Baltimore Ecosystem Study Institute of Ecosystem Studies

2010 BES Annual Meeting Presentation and Poster Abstracts



 
Urban Streams: The four dimensions of an ecological stream continuum
 
Belt, Kenneth
Co-Authors: Sujay Kaushal

 
Abstract: Urbanization is rapidly increasing in many areas of the world, and has greatly changed hydrologic connectivity at the landscape scale. Moreover, the extent of these areas continues to increase to the point where a new conceptual approach to urban stream ecology is needed. An "urban stream continuum" framework that goes beyond the "effects" on aquatic ecosystems and beyond a focus on the "urban stream syndrome" approach must first adopt a perspective that the urban landscape actually extends headwater streams in a pervasive three-dimensional incision of the urban landscape. These "new" upland streams, as well as their associated hyporheic and parafluvial compartments, are engineered streams with hydro-ecological functions in important ways, and have important implications for downstream ecological systems. By considering these complex systems worthy of study in their own right, we will be better prepared to put urban hydrology into a context that allows for greater eco-hydrological synthesis as well as the cascading effects on more traditional downstream continuums.

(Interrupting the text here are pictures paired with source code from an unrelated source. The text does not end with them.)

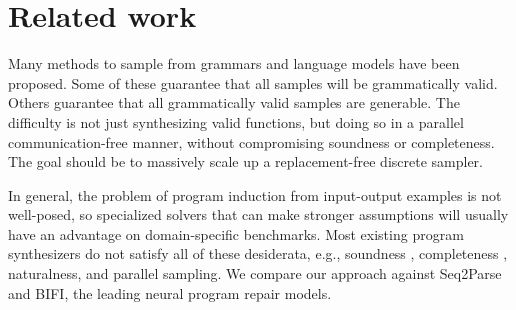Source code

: \documentclass[runningheads]{llncs}
\begin{document}
\section{Related work}

Many methods to sample from grammars and language models have been proposed. Some of these guarantee that all samples will be grammatically valid. Others guarantee that all grammatically valid samples are generable. The difficulty is not just synthesizing valid functions, but doing so in a parallel communication-free manner, without compromising soundness or completeness. The goal should be to massively scale up a replacement-free discrete sampler.


In general, the problem of program induction from input-output examples is not well-posed, so specialized solvers that can make stronger assumptions will usually have an advantage on domain-specific benchmarks. Most existing program synthesizers do not satisfy all of these desiderata, e.g., soundness , completeness , naturalness, and parallel sampling. We compare our approach against Seq2Parse and BIFI, the leading neural program repair models.

\newcommand{\tidyparse}{\href{https://arxiv.org/pdf/2408.01849}{Tidyparse}~\cite{considine2023pragmatic}}
\newcommand{\seqtoparse}{\href{https://pg.ucsd.edu/publications/Seq2Parse-neurosymbolic-parse-error-repair_OOPSLA-2022.pdf}{Seq2Parse}~\cite{sakkas2022seq2parse}}
\newcommand{\bifi}{\href{https://arxiv.org/pdf/2106.06600}{BIFI}~\cite{yasunaga2021break}}
\newcommand{\ordinalfix}{\href{https://arxiv.org/pdf/2309.06771}{OrdinalFix}~\cite{zhang2023ordinalfix}}
\newcommand{\ahopeterson}{\href{https://epubs.siam.org/doi/10.1137/0201022}{Aho \& Peterson}~\cite{aho1972minimum}}
\newcommand{\diekmanntratt}{\href{https://arxiv.org/pdf/1804.07133}{Diekmann \& Tratt}~\cite{diekmann2018dont}}
\end{document}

Importantly, this perspective also promises to set the stage for a truer integration of the "land-water" interface concept with ecologically based modeling and management efforts, improving the potential for the remediation of detrimental behaviors and infrastructure on downstream systems. We will discuss upstream-downstream patterns in stream data from Baltimore that support this idea of an ultra connected aquatic-terrestrial interface and how urban headwater effects can reach far downstream, likely with more intensely in the future as population densities increase and civil infrastructure ages.